STORED DATA:
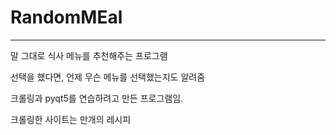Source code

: # RandomMEal

---

말 그대로 식사 메뉴를 추천해주는 프로그램

선택을 했다면, 언제 무슨 메뉴를 선택했는지도 알려줌

크롤링과 pyqt5를 연습하려고 만든 프로그램임.

크롤링한 사이트는 만개의 레시피
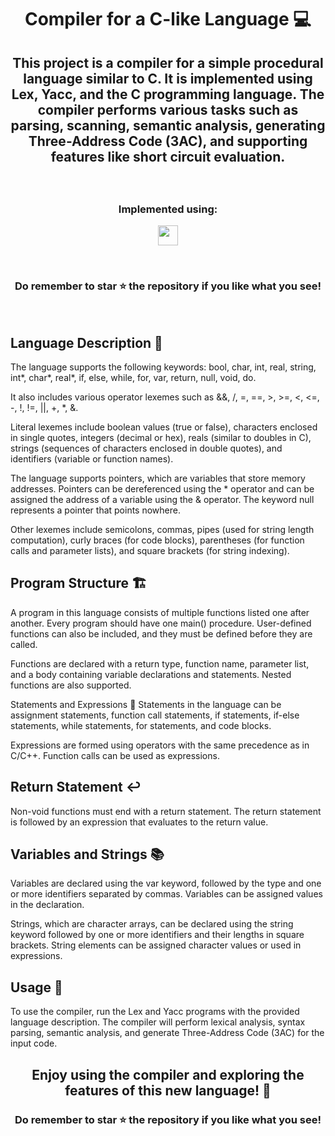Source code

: # <p align ="center">Compiler for a C-like Language 💻</p>

## <p align ="center">This project is a compiler for a simple procedural language similar to C. It is implemented using Lex, Yacc, and the C programming language. The compiler performs various tasks such as parsing, scanning, semantic analysis, generating Three-Address Code (3AC), and supporting features like short circuit evaluation.</p>
<br> 

### <p align ="center"> Implemented using: </p>
<p align ="center">
<a href="https://en.wikipedia.org/wiki/C_(programming_language)" target="_blank" rel="noreferrer">   <img src="https://upload.wikimedia.org/wikipedia/commons/thumb/1/18/C_Programming_Language.svg/380px-C_Programming_Language.svg.png?20201031132917" width="32" height="32" /></a></p>

<br>

### <p align ="center"> Do remember to star ⭐ the repository if you like what you see!</p>

<br>

## Language Description 📝
The language supports the following keywords: bool, char, int, real, string, int*, char*, real*, if, else, while, for, var, return, null, void, do.

It also includes various operator lexemes such as &&, /, =, ==, >, >=, <, <=, -, !, !=, ||, +, *, &.

Literal lexemes include boolean values (true or false), characters enclosed in single quotes, integers (decimal or hex), reals (similar to doubles in C), strings (sequences of characters enclosed in double quotes), and identifiers (variable or function names).

The language supports pointers, which are variables that store memory addresses. Pointers can be dereferenced using the * operator and can be assigned the address of a variable using the & operator. The keyword null represents a pointer that points nowhere.

Other lexemes include semicolons, commas, pipes (used for string length computation), curly braces (for code blocks), parentheses (for function calls and parameter lists), and square brackets (for string indexing).
<br>

## Program Structure 🏗️
A program in this language consists of multiple functions listed one after another. Every program should have one main() procedure. User-defined functions can also be included, and they must be defined before they are called.

Functions are declared with a return type, function name, parameter list, and a body containing variable declarations and statements. Nested functions are also supported.

Statements and Expressions 💬
Statements in the language can be assignment statements, function call statements, if statements, if-else statements, while statements, for statements, and code blocks.

Expressions are formed using operators with the same precedence as in C/C++. Function calls can be used as expressions.
<br>

## Return Statement ↩️
Non-void functions must end with a return statement. The return statement is followed by an expression that evaluates to the return value.
<br>

## Variables and Strings 📚
Variables are declared using the var keyword, followed by the type and one or more identifiers separated by commas. Variables can be assigned values in the declaration.

Strings, which are character arrays, can be declared using the string keyword followed by one or more identifiers and their lengths in square brackets. String elements can be assigned character values or used in expressions.
<br>

## Usage 🚀
To use the compiler, run the Lex and Yacc programs with the provided language description. The compiler will perform lexical analysis, syntax parsing, semantic analysis, and generate Three-Address Code (3AC) for the input code.
<br>

## <p align ="center">Enjoy using the compiler and exploring the features of this new language! 🎉</p>

### <p align ="center"> Do remember to star ⭐ the repository if you like what you see!</p>

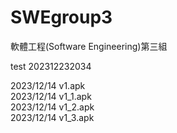 # SWEgroup3  
軟體工程(Software Engineering)第三組  

test 202312232034  

2023/12/14 v1.apk  
2023/12/14 v1_1.apk  
2023/12/14 v1_2.apk  
2023/12/14 v1_3.apk  
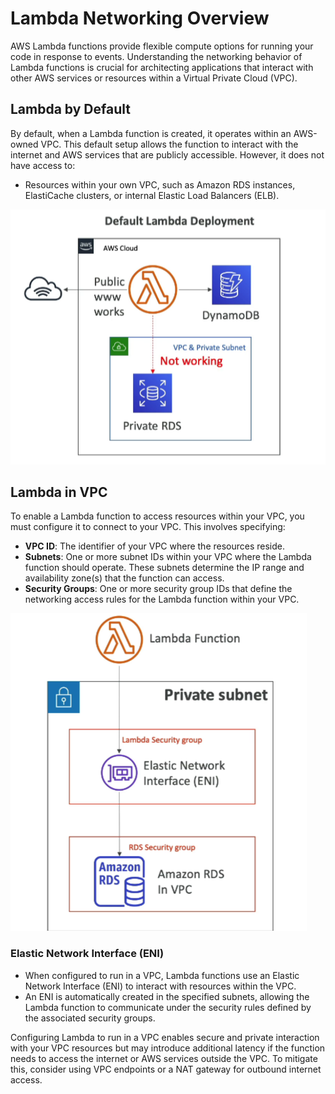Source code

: # Lambda Networking Overview

AWS Lambda functions provide flexible compute options for running your code in response to events. Understanding the networking behavior of Lambda functions is crucial for architecting applications that interact with other AWS services or resources within a Virtual Private Cloud (VPC).

## Lambda by Default

By default, when a Lambda function is created, it operates within an AWS-owned VPC. This default setup allows the function to interact with the internet and AWS services that are publicly accessible. However, it does not have access to:

- Resources within your own VPC, such as Amazon RDS instances, ElastiCache clusters, or internal Elastic Load Balancers (ELB).

![Lambda Default Networking](../resources/images/lambda/lambda-default-networking.png)

## Lambda in VPC

To enable a Lambda function to access resources within your VPC, you must configure it to connect to your VPC. This involves specifying:

- **VPC ID**: The identifier of your VPC where the resources reside.
- **Subnets**: One or more subnet IDs within your VPC where the Lambda function should operate. These subnets determine the IP range and availability zone(s) that the function can access.
- **Security Groups**: One or more security group IDs that define the networking access rules for the Lambda function within your VPC.

![Lambda VPC Networking](../resources/images/lambda/lambda-vpc-networking.png)

### Elastic Network Interface (ENI)

- When configured to run in a VPC, Lambda functions use an Elastic Network Interface (ENI) to interact with resources within the VPC.
- An ENI is automatically created in the specified subnets, allowing the Lambda function to communicate under the security rules defined by the associated security groups.

Configuring Lambda to run in a VPC enables secure and private interaction with your VPC resources but may introduce additional latency if the function needs to access the internet or AWS services outside the VPC. To mitigate this, consider using VPC endpoints or a NAT gateway for outbound internet access.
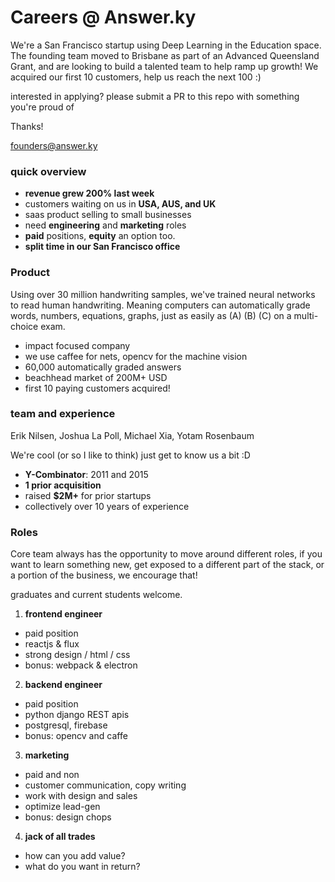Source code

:# Careers @ Answer.ky

  We're a San Francisco startup using Deep Learning in the Education space.  The founding team moved to Brisbane as part of an Advanced Queensland Grant, and are looking to build a talented team to help ramp up growth!  We acquired our first 10 customers, help us reach the next 100 :)

interested in applying?  please submit a PR to this repo with something you're proud of

Thanks!

founders@answer.ky

### quick overview

* __revenue grew 200% last week__
* customers waiting on us in __USA, AUS, and UK__
* saas product selling to small businesses
* need __engineering__ and __marketing__ roles
* __paid__ positions, __equity__ an option too.  
* __split time in our San Francisco office__

### Product

Using over 30 million handwriting samples, we've trained neural networks to read human handwriting.  Meaning computers can automatically grade words, numbers, equations, graphs, just as easily as (A) (B) (C) on a multi-choice exam.  

* impact focused company
* we use caffee for nets, opencv for the machine vision
* 60,000 automatically graded answers
* beachhead market of 200M+ USD
* first 10 paying customers acquired!

### team and experience

Erik Nilsen, Joshua La Poll, Michael Xia, Yotam Rosenbaum

We're cool (or so I like to think) just get to know us a bit :D

* __Y-Combinator__: 2011 and 2015
* __1 prior acquisition__
* raised __$2M+__ for prior startups
* collectively over 10 years of experience

### Roles

Core team always has the opportunity to move around different roles, if you want to learn something new, get exposed to a different part of the stack, or a portion of the business, we encourage that!

graduates and current students welcome.  

1.  __frontend engineer__
  * paid position
  * reactjs & flux
  * strong design / html / css
  * bonus: webpack & electron

2.  __backend engineer__
  * paid position
  * python django REST apis
  * postgresql, firebase
  * bonus: opencv and caffe
  
3.  __marketing__
  * paid and non
  * customer communication, copy writing
  * work with design and sales
  * optimize lead-gen
  * bonus: design chops
  
4.  __jack of all trades__
  * how can you add value?  
  * what do you want in return?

TASK STATEMENT:
Starting at the line with "- An ENI is" and finishing at the line with "Careers @ Answer.ky", copy the material above exactly, both lines included. Nothing else goes in, and no pictures.

OUTPUT OF THE EXERCISE:
- An ENI is automatically created in the specified subnets, allowing the Lambda function to communicate under the security rules defined by the associated security groups.

Configuring Lambda to run in a VPC enables secure and private interaction with your VPC resources but may introduce additional latency if the function needs to access the internet or AWS services outside the VPC. To mitigate this, consider using VPC endpoints or a NAT gateway for outbound internet access.
Source code

:# Careers @ Answer.ky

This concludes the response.